Sunday, May 30, 2010

fisker karma electric car with amazing design

January 2010- I turned 33, and my wife is now expecting a baby- so naturally we drove straight to our nearest lifestyle/crossover/soft-roader dealer and purchased a brand new Nissan Qashqai. Now this may sound like a total cliche- partly because it is- but it is also in my opinion the perfect car choice for our lives. I was personally quite surprised at some friends reactions (a Qashqai is NOT a gas guzzling behemoth!), but mostly reactions were positive. If activity at the dealers is any indication, a Qashqai is the ONLY car to be seen buying right now. Our dealer carries Seat, Audi, Volkswagen, Peugeot, and Nissan- the showroom housing everything except VW/Audi who seem to need their own space (to lord it up). I can assure you there were only 2 cars that any customers were looking at in the showroom- Qashqai, and the occasional glance at the new Peugeot MASSIVE LONG UGLY BUS/PEOPLE CARRIER thingy. I live in Finland, and Finns love a spacious car- they love a CHEAP spacious car even more, hence the Peugeot being looked at. The Qashqai however is something of a sales legend across Europe. When compared directly with my father-in-laws Honda CR-V it makes so much sense.

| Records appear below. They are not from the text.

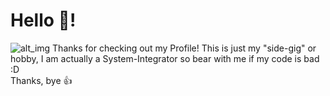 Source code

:# Hello 👋!
![alt_img](https://media.discordapp.net/attachments/740893317461704754/982969621810413608/unknown.png?width=1587&height=109)
Thanks for checking out my Profile! This is just my "side-gig" or hobby, I am actually a System-Integrator so bear with me if my code is bad :D  
Thanks, bye 👍
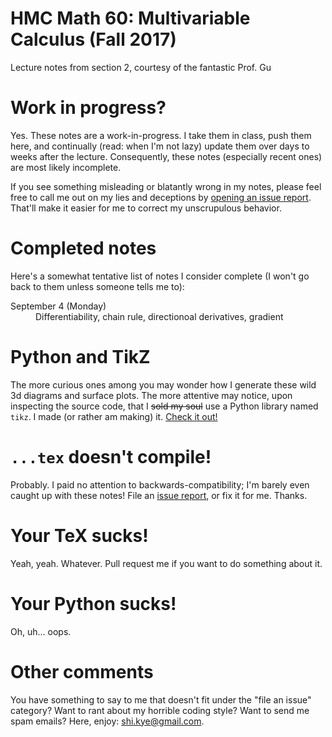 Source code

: # HMC Math 60: Multivariable Calculus (Fall 2017)

Lecture notes from section 2, courtesy of the fantastic Prof. Gu

# Work in progress?

Yes. These notes are a work-in-progress. I take them in class, push them here,
and continually (read: when I'm not lazy) update them over days to weeks after
the lecture. Consequently, these notes (especially recent ones) are most likely
incomplete.

If you see something misleading or blatantly wrong in my notes, please feel free
to call me out on my lies and deceptions by [opening an issue
report](issue). That'll make it easier for me to correct my unscrupulous
behavior.

[issue]: (https://github.com/kwshi/hmc-math60/issues/new)

# Completed notes

Here's a somewhat tentative list of notes I consider complete (I won't go back
to them unless someone tells me to):

<dl>
  <dt>September 4 (Monday)</dt>
  <dd>Differentiability, chain rule, directionoal derivatives, gradient</dd>
</dl>
  

# Python and TikZ

The more curious ones among you may wonder how I generate these wild 3d diagrams
and surface plots. The more attentive may notice, upon inspecting the source
code, that I ~~sold my soul~~ use a Python library named `tikz`. I made (or
rather am making) it. [Check it out!](tikz)

[tikz]: (https://github.com/kwshi/python-tikz)

# `...tex` doesn't compile!

Probably. I paid no attention to backwards-compatibility; I'm barely even caught
up with these notes! File an [issue report](issue), or fix it for me. Thanks.

# Your TeX sucks!

Yeah, yeah. Whatever. Pull request me if you want to do something about it.

# Your Python sucks!

Oh, uh... oops.

# Other comments

You have something to say to me that doesn't fit under the "file an issue"
category? Want to rant about my horrible coding style? Want to send me spam
emails? Here, enjoy: [shi.kye@gmail.com](mailto:shi.kye@gmail.com).
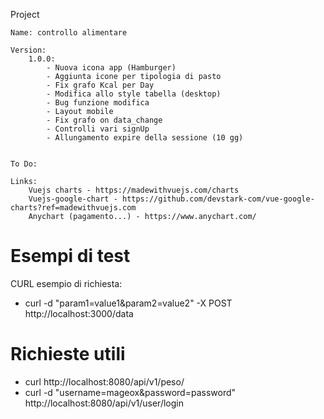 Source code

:Project

    Name: controllo alimentare

    Version:
        1.0.0:
            - Nuova icona app (Hamburger)
            - Aggiunta icone per tipologia di pasto
            - Fix grafo Kcal per Day
            - Modifica allo style tabella (desktop)
            - Bug funzione modifica
            - Layout mobile
            - Fix grafo on data_change
            - Controlli vari signUp
            - Allungamento expire della sessione (10 gg)


    To Do:

    Links:
        Vuejs charts - https://madewithvuejs.com/charts
        Vuejs-google-chart - https://github.com/devstark-com/vue-google-charts?ref=madewithvuejs.com
        Anychart (pagamento...) - https://www.anychart.com/

# Esempi di test
CURL esempio di richiesta:
- curl -d "param1=value1&param2=value2" -X POST http://localhost:3000/data

# Richieste utili
- curl http://localhost:8080/api/v1/peso/
- curl -d "username=mageox&password=password" http://localhost:8080/api/v1/user/login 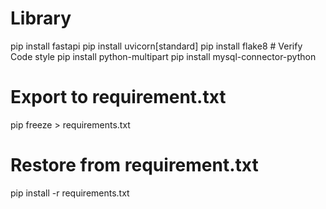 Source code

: # Library
pip install fastapi
pip install uvicorn[standard]
pip install flake8  # Verify Code style
pip install python-multipart
pip install mysql-connector-python

# Export to requirement.txt
pip freeze > requirements.txt

# Restore from requirement.txt
pip install -r requirements.txt

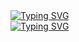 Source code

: <link rel="stylesheet" type='text/css' href="https://cdn.jsdelivr.net/gh/devicons/devicon@latest/devicon.min.css" />
<a href="https://git.io/typing-svg"><img src="https://readme-typing-svg.demolab.com?font=Fira+Code&size=50&pause=800&color=750014&center=true&vCenter=true&width=500&height=75&lines=MIT+bad" alt="Typing SVG" /></a><br/>
<a href="https://git.io/typing-svg"><img src="https://readme-typing-svg.demolab.com?font=Fira+Code&size=50&pause=1000&color=3CBE2F&center=true&vCenter=true&width=500&height=75&lines=Justin+good" alt="Typing SVG" /></a>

The CR-V is about the same size, is very similar to drive, but costs €10,000 more than my Qashqai!! Northern Finland is also covered in deep snow for a good 6months of the year, so anything with higher ground clearance or 4WD hardware is snapped up here. Even more appealing to me, was the fact I could save money and improve fuel economy by ordering my Qashqai as 2WD. It is law here in Finland to run winter tyres, and where I live we all use metal studded tyres- which means that 2WD is adequate (but obviously not as ideal as 4WD) in even the worst conditions. The equipment spec on our car is amazing- with touch-screen sat-nav, full length glass sunroof, dual zone climate control (how on earth can air a few cms from other air- be a different temperature?!), cruise control, bluetooth and ipod connectivity, rear view camera and for the summer- 18″ alloy wheels! The boot is huge, and the rear seats have great legroom.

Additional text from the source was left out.